# [SOURCE MATERIAL]
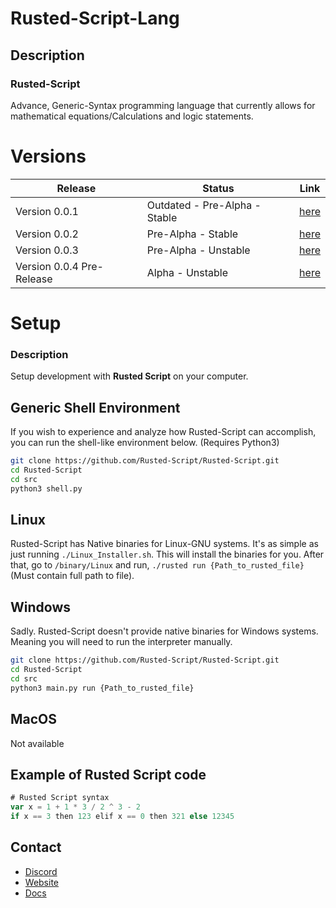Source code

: # Rusted-Script-Lang


## Description

### Rusted-Script
Advance, Generic-Syntax programming language that currently allows for mathematical equations/Calculations and logic statements.

# Versions
| Release | Status | Link |
| --------- | ------- | --- |
| Version 0.0.1 | Outdated - Pre-Alpha - Stable| [here](https://github.com/Rusted-Script/Rusted-Script/releases/tag/0.0.1(Pre-Alpha)) |
| Version 0.0.2 | Pre-Alpha - Stable | [here](https://github.com/Rusted-Script/Rusted-Script/releases/tag/0.0.2) |
| Version 0.0.3 | Pre-Alpha - Unstable | [here](https://github.com/Rusted-Script/Rusted-Script/releases/tag/0.0.3) |
| Version 0.0.4 Pre-Release | Alpha - Unstable | [here](https://github.com/Rusted-Script/Rusted-Script/releases/tag/0.0.4) |

# Setup
### Description
Setup development with **Rusted Script** on your computer.

## Generic Shell Environment
If you wish to experience and analyze how Rusted-Script can accomplish, you can run the shell-like environment below. (Requires Python3)
``` sh
git clone https://github.com/Rusted-Script/Rusted-Script.git
cd Rusted-Script
cd src
python3 shell.py
```

## Linux

Rusted-Script has Native binaries for Linux-GNU systems. It's as simple as just running `./Linux_Installer.sh`. This will install the binaries for you. After that, go to `/binary/Linux` and run, `./rusted run {Path_to_rusted_file}`(Must contain full path to file).
 
 ## Windows
 Sadly. Rusted-Script doesn't provide native binaries for Windows systems. Meaning you will need to run the interpreter manually.
 ```sh
git clone https://github.com/Rusted-Script/Rusted-Script.git
cd Rusted-Script
cd src
python3 main.py run {Path_to_rusted_file}
```
## MacOS
Not available


## Example of Rusted Script code 
```js
# Rusted Script syntax
var x = 1 + 1 * 3 / 2 ^ 3 - 2
if x == 3 then 123 elif x == 0 then 321 else 12345
```


## Contact
- [Discord](https://discord.gg/xKv9VKHSr5)
- [Website](https://rusted-script.github.io/)
- [Docs](https://github.com/Rusted-Script/Rusted-Script/tree/master/docs#docs)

# [WHAT TO PRODUCE]
Those lines of the records that contain the string "Generic" should be identified and copied.

# [SOLUTION TO THIS EXERCISE]
Advance, Generic-Syntax programming language that currently allows for mathematical equations/Calculations and logic statements.
## Generic Shell Environment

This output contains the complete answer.